- United States theatrical release poster
- Simplified Chinese: 长城
- Traditional Chinese: 長城
- Hanyu Pinyin: Cháng Chéng
- Directed by: Zhang Yimou
- Screenplay by: Carlo Bernard; Doug Miro; Tony Gilroy;
- Story by: Max Brooks; Edward Zwick; Marshall Herskovitz;
- Produced by: Thomas Tull; Charles Roven; Jon Jashni; Peter Loehr;
- Starring: Matt Damon; Jing Tian; Pedro Pascal; Willem Dafoe; Andy Lau;
- Cinematography: Stuart Dryburgh; Zhao Xiaoding;
- Edited by: Mary Jo Markey; Craig Wood;
- Music by: Ramin Djawadi
- Production companies: Legendary Pictures; Legendary East; Atlas Entertainment; China Film Group; Le Vision Pictures; Dentsu Inc.; Fuji Television Network, Inc.;
- Distributed by: China Film Group (China); Universal Pictures (United States); Toho-Towa (Japan);
- Release dates: December 6, 2016 (Beijing); December 16, 2016 (China); February 17, 2017 (United States);
- Running time: 103 minutes
- Countries: China; United States; Japan;
- Languages: English; Mandarin;
- Budget: $150 million
- Box office: $334.9 million

= The Great Wall (2016 film) =

2016 film by Zhang Yimou

The Great Wall (长城 (長城)) is a 2016 monster film directed by Zhang Yimou, with a screenplay by Carlo Bernard, Doug Miro and Tony Gilroy, from a story by Max Brooks, Edward Zwick and Marshall Herskovitz. An American and Chinese co-production starring Matt Damon, Jing Tian, Pedro Pascal, Willem Dafoe, and Andy Lau, the plot centers on two European mercenary warriors (Damon and Pascal) imprisoned by imperial Chinese forces within the Great Wall of China after arriving in search of gunpowder, eventually joining forces with the Chinese to help combat an alien threat. The Great Wall is Zhang's first English-language film.

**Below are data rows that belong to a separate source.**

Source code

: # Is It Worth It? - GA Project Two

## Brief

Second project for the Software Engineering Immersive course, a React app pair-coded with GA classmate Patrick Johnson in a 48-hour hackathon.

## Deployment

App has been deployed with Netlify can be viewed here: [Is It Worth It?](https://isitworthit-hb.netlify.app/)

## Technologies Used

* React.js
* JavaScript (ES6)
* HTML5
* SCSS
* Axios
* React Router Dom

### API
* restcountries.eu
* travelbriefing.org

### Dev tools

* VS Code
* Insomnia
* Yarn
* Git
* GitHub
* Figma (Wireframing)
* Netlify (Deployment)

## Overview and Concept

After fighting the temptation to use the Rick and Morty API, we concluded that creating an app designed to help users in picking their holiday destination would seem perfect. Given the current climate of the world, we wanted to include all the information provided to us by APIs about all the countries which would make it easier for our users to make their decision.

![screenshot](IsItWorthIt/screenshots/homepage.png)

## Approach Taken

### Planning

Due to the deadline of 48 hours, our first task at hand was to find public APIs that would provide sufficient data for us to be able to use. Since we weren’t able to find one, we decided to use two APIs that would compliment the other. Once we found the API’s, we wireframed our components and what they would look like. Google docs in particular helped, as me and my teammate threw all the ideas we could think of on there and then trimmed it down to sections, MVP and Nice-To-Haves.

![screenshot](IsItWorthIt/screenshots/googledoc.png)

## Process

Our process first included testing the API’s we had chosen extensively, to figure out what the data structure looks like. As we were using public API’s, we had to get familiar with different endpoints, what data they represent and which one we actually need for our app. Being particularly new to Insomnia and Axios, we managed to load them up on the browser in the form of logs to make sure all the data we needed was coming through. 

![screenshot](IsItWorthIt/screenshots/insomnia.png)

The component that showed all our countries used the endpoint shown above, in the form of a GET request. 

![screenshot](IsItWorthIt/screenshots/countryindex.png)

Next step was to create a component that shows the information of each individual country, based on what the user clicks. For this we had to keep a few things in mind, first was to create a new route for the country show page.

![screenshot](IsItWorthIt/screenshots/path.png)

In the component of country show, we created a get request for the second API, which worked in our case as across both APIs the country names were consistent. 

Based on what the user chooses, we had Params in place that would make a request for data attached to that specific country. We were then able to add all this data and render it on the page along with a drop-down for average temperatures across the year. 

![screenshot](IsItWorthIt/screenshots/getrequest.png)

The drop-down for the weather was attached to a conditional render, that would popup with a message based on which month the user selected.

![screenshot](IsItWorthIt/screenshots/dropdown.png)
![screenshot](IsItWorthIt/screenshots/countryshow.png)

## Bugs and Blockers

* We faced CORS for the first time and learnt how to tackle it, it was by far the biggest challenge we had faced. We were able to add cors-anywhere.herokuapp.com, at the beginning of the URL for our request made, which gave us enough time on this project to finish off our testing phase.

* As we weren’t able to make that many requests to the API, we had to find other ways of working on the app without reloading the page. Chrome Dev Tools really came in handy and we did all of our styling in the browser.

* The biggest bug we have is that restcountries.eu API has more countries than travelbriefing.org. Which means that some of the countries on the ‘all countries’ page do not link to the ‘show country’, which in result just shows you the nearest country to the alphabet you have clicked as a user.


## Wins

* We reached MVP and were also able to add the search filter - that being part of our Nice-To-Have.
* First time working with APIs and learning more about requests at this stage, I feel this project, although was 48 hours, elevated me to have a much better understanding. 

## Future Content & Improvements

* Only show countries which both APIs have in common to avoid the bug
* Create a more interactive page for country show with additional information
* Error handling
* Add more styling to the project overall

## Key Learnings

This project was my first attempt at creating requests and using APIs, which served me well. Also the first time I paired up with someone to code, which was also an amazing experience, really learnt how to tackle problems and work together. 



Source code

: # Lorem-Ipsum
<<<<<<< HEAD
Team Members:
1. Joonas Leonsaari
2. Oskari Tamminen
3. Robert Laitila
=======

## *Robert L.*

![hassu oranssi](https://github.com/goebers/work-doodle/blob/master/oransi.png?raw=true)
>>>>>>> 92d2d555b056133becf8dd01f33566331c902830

Principal photography for the film began on March 30, 2015, in Qingdao, China, and it premiered in Beijing on December 6, 2016. It was released by China Film Group in China on December 16, 2016, the United States on February 17, 2017, by Universal Pictures, and in Japan on April 14, 2017, by Toho-Towa. The film, which received mixed reviews from critics, grossed $334.9 million worldwide and was considered a box-office bomb for losing up to $75 million.

== Plot ==

During the reign of Emperor Renzong, a group of European mercenaries travels to China, searching for gunpowder. A few miles north of the Great Wall, they are attacked by a monster. Only Irishman William Garin and Spaniard Pero Tovar survive. They sever its arm and bring it with them.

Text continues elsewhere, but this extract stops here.